■ About this task
Copy each entry precisely as written, and do not carry over the pictures.

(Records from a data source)
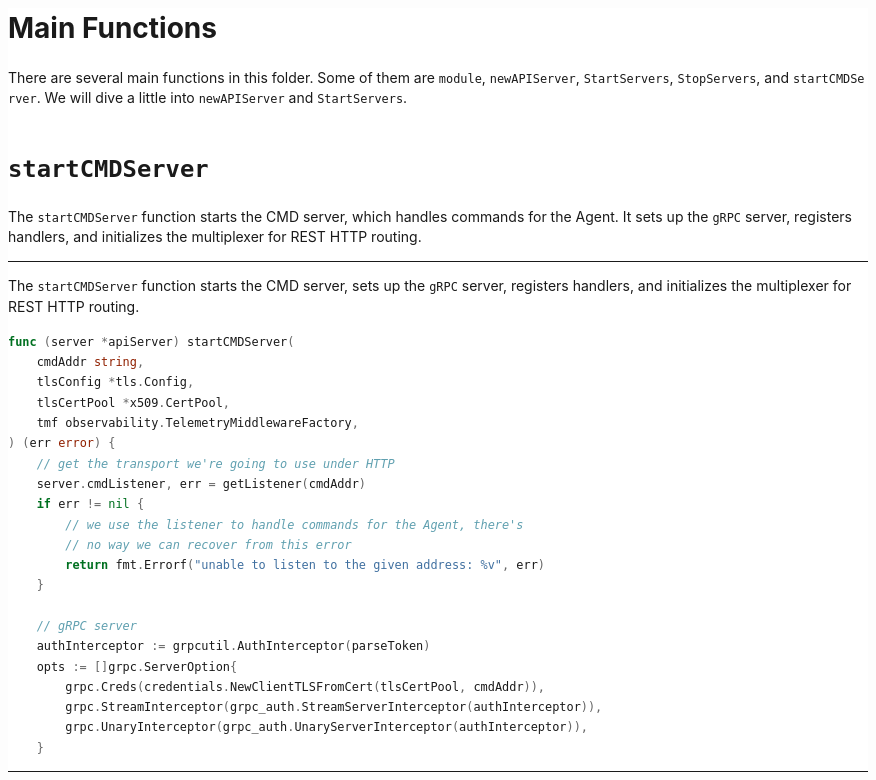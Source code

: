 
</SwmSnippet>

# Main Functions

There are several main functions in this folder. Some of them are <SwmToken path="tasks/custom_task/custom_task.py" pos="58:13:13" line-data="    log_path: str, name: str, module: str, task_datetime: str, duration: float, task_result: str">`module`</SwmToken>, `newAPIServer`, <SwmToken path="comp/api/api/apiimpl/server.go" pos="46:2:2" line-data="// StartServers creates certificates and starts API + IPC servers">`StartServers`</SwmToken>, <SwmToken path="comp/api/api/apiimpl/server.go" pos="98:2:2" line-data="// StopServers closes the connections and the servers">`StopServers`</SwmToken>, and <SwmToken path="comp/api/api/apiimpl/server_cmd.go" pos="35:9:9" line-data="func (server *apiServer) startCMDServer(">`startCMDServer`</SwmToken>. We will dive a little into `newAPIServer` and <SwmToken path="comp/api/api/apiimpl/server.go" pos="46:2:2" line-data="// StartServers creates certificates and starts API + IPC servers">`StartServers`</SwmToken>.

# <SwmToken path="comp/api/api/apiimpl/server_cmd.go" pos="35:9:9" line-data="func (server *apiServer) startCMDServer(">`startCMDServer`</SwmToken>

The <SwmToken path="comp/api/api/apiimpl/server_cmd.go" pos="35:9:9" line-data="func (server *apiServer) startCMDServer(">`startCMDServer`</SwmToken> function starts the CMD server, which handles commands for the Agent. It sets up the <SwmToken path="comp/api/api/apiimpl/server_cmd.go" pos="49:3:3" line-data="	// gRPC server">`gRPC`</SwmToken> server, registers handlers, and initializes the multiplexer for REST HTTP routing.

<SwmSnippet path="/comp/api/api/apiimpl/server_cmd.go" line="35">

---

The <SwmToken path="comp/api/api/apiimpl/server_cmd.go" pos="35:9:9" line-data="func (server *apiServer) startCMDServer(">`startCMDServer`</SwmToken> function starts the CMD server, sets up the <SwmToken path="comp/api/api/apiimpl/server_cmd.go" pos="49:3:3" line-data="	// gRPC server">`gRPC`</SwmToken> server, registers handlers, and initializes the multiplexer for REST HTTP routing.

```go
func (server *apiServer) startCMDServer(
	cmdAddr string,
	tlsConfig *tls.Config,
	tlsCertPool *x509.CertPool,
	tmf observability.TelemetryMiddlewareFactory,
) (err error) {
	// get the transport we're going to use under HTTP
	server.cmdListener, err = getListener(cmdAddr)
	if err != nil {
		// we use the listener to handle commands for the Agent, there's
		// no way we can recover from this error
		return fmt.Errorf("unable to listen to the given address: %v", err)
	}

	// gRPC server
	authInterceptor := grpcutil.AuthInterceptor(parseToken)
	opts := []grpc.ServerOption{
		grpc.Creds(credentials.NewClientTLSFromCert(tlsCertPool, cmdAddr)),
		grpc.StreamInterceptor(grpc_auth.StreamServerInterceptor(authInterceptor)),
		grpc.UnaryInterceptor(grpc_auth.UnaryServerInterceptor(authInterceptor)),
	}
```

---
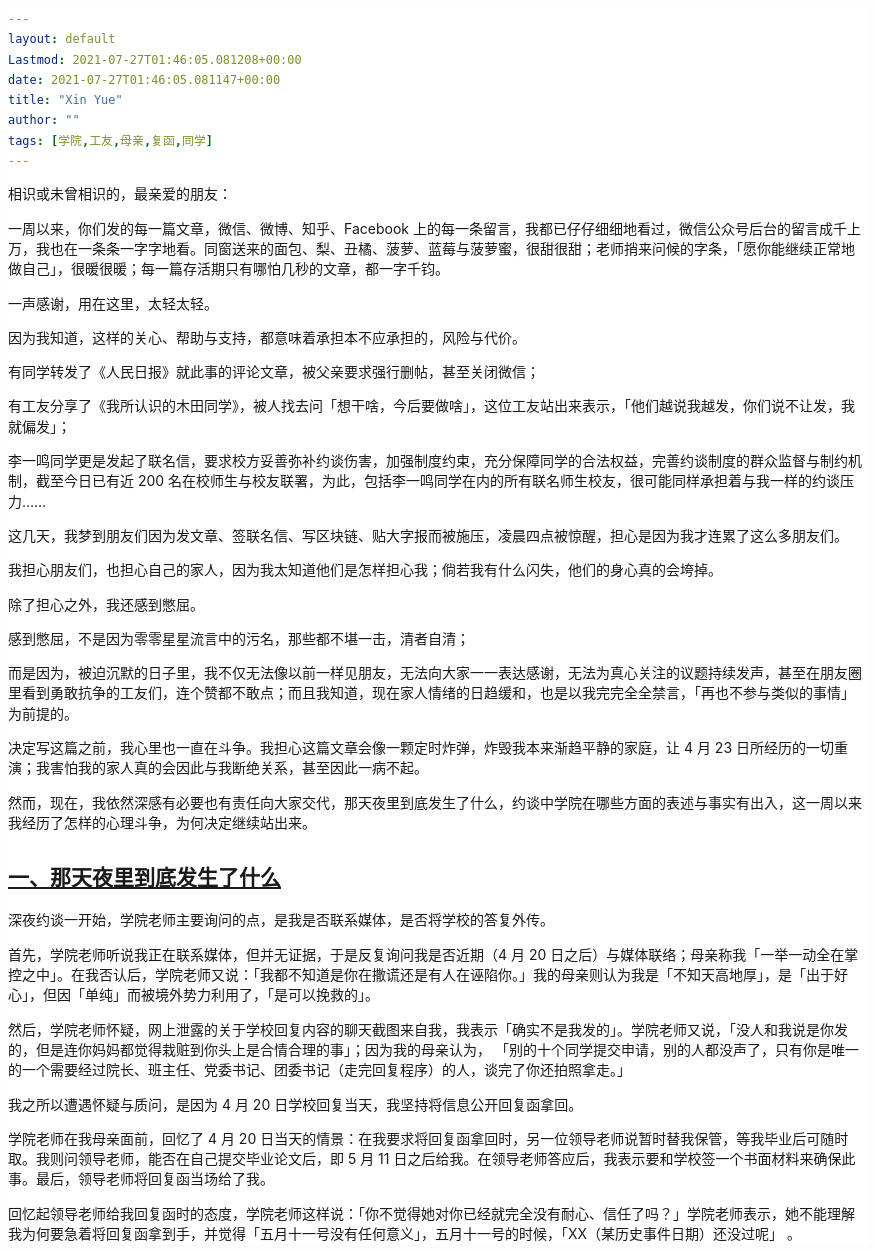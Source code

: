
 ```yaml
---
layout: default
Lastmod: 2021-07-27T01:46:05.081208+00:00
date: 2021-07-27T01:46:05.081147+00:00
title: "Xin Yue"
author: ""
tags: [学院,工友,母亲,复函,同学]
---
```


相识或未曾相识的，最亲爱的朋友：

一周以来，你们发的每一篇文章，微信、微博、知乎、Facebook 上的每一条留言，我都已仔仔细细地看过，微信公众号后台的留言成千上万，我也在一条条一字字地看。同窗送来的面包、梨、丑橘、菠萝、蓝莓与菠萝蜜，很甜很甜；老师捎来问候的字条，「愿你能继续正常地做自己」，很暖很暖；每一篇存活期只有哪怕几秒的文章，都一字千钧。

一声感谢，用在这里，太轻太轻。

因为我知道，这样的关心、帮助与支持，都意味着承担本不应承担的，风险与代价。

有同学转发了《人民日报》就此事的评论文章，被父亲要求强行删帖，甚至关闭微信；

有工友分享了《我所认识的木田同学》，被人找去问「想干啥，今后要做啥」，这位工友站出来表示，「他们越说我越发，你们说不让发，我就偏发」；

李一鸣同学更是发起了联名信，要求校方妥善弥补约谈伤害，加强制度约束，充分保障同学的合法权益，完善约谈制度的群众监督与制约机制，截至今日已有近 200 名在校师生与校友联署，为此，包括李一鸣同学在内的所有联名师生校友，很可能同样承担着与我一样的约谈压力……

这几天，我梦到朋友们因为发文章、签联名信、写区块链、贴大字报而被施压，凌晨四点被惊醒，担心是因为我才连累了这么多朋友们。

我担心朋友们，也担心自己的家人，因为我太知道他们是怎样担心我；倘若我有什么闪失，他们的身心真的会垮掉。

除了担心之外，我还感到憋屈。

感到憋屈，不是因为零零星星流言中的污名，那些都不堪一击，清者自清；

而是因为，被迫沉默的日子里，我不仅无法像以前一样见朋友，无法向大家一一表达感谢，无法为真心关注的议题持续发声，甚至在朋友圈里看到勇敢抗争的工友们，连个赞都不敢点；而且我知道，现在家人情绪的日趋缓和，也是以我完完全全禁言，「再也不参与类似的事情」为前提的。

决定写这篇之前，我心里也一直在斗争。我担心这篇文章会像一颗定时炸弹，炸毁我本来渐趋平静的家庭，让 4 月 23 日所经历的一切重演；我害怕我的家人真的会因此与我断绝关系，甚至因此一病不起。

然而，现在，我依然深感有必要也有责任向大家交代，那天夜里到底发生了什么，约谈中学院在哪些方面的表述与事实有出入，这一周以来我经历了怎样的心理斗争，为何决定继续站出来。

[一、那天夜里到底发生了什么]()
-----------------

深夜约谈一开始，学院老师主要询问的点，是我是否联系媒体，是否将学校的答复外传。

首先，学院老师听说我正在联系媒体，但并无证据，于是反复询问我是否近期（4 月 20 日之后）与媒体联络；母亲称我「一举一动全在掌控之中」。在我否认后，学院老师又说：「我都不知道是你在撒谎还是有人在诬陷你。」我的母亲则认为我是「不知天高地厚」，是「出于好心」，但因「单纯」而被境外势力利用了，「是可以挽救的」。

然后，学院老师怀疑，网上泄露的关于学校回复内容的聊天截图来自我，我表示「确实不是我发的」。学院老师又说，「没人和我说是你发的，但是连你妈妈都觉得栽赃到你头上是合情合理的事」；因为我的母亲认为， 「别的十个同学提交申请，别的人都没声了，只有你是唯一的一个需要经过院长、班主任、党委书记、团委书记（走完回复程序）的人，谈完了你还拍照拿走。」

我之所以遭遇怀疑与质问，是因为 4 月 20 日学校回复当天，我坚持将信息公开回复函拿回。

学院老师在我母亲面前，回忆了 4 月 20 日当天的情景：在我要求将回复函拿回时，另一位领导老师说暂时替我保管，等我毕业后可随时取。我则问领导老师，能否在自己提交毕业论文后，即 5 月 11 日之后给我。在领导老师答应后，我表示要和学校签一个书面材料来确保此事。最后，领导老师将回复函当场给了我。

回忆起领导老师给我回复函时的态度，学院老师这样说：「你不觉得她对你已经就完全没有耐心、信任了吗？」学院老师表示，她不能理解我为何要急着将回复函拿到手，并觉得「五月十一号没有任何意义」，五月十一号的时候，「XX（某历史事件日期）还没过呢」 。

■ Task result
Source code

: 
</SwmSnippet>

# Main Functions

There are several main functions in this folder. Some of them are <SwmToken path="tasks/custom_task/custom_task.py" pos="58:13:13" line-data="    log_path: str, name: str, module: str, task_datetime: str, duration: float, task_result: str">`module`</SwmToken>, `newAPIServer`, <SwmToken path="comp/api/api/apiimpl/server.go" pos="46:2:2" line-data="// StartServers creates certificates and starts API + IPC servers">`StartServers`</SwmToken>, <SwmToken path="comp/api/api/apiimpl/server.go" pos="98:2:2" line-data="// StopServers closes the connections and the servers">`StopServers`</SwmToken>, and <SwmToken path="comp/api/api/apiimpl/server_cmd.go" pos="35:9:9" line-data="func (server *apiServer) startCMDServer(">`startCMDServer`</SwmToken>. We will dive a little into `newAPIServer` and <SwmToken path="comp/api/api/apiimpl/server.go" pos="46:2:2" line-data="// StartServers creates certificates and starts API + IPC servers">`StartServers`</SwmToken>.

# <SwmToken path="comp/api/api/apiimpl/server_cmd.go" pos="35:9:9" line-data="func (server *apiServer) startCMDServer(">`startCMDServer`</SwmToken>

The <SwmToken path="comp/api/api/apiimpl/server_cmd.go" pos="35:9:9" line-data="func (server *apiServer) startCMDServer(">`startCMDServer`</SwmToken> function starts the CMD server, which handles commands for the Agent. It sets up the <SwmToken path="comp/api/api/apiimpl/server_cmd.go" pos="49:3:3" line-data="	// gRPC server">`gRPC`</SwmToken> server, registers handlers, and initializes the multiplexer for REST HTTP routing.

<SwmSnippet path="/comp/api/api/apiimpl/server_cmd.go" line="35">

---

The <SwmToken path="comp/api/api/apiimpl/server_cmd.go" pos="35:9:9" line-data="func (server *apiServer) startCMDServer(">`startCMDServer`</SwmToken> function starts the CMD server, sets up the <SwmToken path="comp/api/api/apiimpl/server_cmd.go" pos="49:3:3" line-data="	// gRPC server">`gRPC`</SwmToken> server, registers handlers, and initializes the multiplexer for REST HTTP routing.

```go
func (server *apiServer) startCMDServer(
	cmdAddr string,
	tlsConfig *tls.Config,
	tlsCertPool *x509.CertPool,
	tmf observability.TelemetryMiddlewareFactory,
) (err error) {
	// get the transport we're going to use under HTTP
	server.cmdListener, err = getListener(cmdAddr)
	if err != nil {
		// we use the listener to handle commands for the Agent, there's
		// no way we can recover from this error
		return fmt.Errorf("unable to listen to the given address: %v", err)
	}

	// gRPC server
	authInterceptor := grpcutil.AuthInterceptor(parseToken)
	opts := []grpc.ServerOption{
		grpc.Creds(credentials.NewClientTLSFromCert(tlsCertPool, cmdAddr)),
		grpc.StreamInterceptor(grpc_auth.StreamServerInterceptor(authInterceptor)),
		grpc.UnaryInterceptor(grpc_auth.UnaryServerInterceptor(authInterceptor)),
	}
```

---
Source code

:
 ```yaml
---
layout: default
Lastmod: 2021-07-27T01:46:05.081208+00:00
date: 2021-07-27T01:46:05.081147+00:00
title: "Xin Yue"
author: ""
tags: [学院,工友,母亲,复函,同学]
---
```


相识或未曾相识的，最亲爱的朋友：

一周以来，你们发的每一篇文章，微信、微博、知乎、Facebook 上的每一条留言，我都已仔仔细细地看过，微信公众号后台的留言成千上万，我也在一条条一字字地看。同窗送来的面包、梨、丑橘、菠萝、蓝莓与菠萝蜜，很甜很甜；老师捎来问候的字条，「愿你能继续正常地做自己」，很暖很暖；每一篇存活期只有哪怕几秒的文章，都一字千钧。

一声感谢，用在这里，太轻太轻。

因为我知道，这样的关心、帮助与支持，都意味着承担本不应承担的，风险与代价。

有同学转发了《人民日报》就此事的评论文章，被父亲要求强行删帖，甚至关闭微信；

有工友分享了《我所认识的木田同学》，被人找去问「想干啥，今后要做啥」，这位工友站出来表示，「他们越说我越发，你们说不让发，我就偏发」；

李一鸣同学更是发起了联名信，要求校方妥善弥补约谈伤害，加强制度约束，充分保障同学的合法权益，完善约谈制度的群众监督与制约机制，截至今日已有近 200 名在校师生与校友联署，为此，包括李一鸣同学在内的所有联名师生校友，很可能同样承担着与我一样的约谈压力……

这几天，我梦到朋友们因为发文章、签联名信、写区块链、贴大字报而被施压，凌晨四点被惊醒，担心是因为我才连累了这么多朋友们。

我担心朋友们，也担心自己的家人，因为我太知道他们是怎样担心我；倘若我有什么闪失，他们的身心真的会垮掉。

除了担心之外，我还感到憋屈。

感到憋屈，不是因为零零星星流言中的污名，那些都不堪一击，清者自清；

而是因为，被迫沉默的日子里，我不仅无法像以前一样见朋友，无法向大家一一表达感谢，无法为真心关注的议题持续发声，甚至在朋友圈里看到勇敢抗争的工友们，连个赞都不敢点；而且我知道，现在家人情绪的日趋缓和，也是以我完完全全禁言，「再也不参与类似的事情」为前提的。

决定写这篇之前，我心里也一直在斗争。我担心这篇文章会像一颗定时炸弹，炸毁我本来渐趋平静的家庭，让 4 月 23 日所经历的一切重演；我害怕我的家人真的会因此与我断绝关系，甚至因此一病不起。

然而，现在，我依然深感有必要也有责任向大家交代，那天夜里到底发生了什么，约谈中学院在哪些方面的表述与事实有出入，这一周以来我经历了怎样的心理斗争，为何决定继续站出来。

[一、那天夜里到底发生了什么]()
-----------------

深夜约谈一开始，学院老师主要询问的点，是我是否联系媒体，是否将学校的答复外传。

首先，学院老师听说我正在联系媒体，但并无证据，于是反复询问我是否近期（4 月 20 日之后）与媒体联络；母亲称我「一举一动全在掌控之中」。在我否认后，学院老师又说：「我都不知道是你在撒谎还是有人在诬陷你。」我的母亲则认为我是「不知天高地厚」，是「出于好心」，但因「单纯」而被境外势力利用了，「是可以挽救的」。

然后，学院老师怀疑，网上泄露的关于学校回复内容的聊天截图来自我，我表示「确实不是我发的」。学院老师又说，「没人和我说是你发的，但是连你妈妈都觉得栽赃到你头上是合情合理的事」；因为我的母亲认为， 「别的十个同学提交申请，别的人都没声了，只有你是唯一的一个需要经过院长、班主任、党委书记、团委书记（走完回复程序）的人，谈完了你还拍照拿走。」

我之所以遭遇怀疑与质问，是因为 4 月 20 日学校回复当天，我坚持将信息公开回复函拿回。

学院老师在我母亲面前，回忆了 4 月 20 日当天的情景：在我要求将回复函拿回时，另一位领导老师说暂时替我保管，等我毕业后可随时取。我则问领导老师，能否在自己提交毕业论文后，即 5 月 11 日之后给我。在领导老师答应后，我表示要和学校签一个书面材料来确保此事。最后，领导老师将回复函当场给了我。

回忆起领导老师给我回复函时的态度，学院老师这样说：「你不觉得她对你已经就完全没有耐心、信任了吗？」学院老师表示，她不能理解我为何要急着将回复函拿到手，并觉得「五月十一号没有任何意义」，五月十一号的时候，「XX（某历史事件日期）还没过呢」 。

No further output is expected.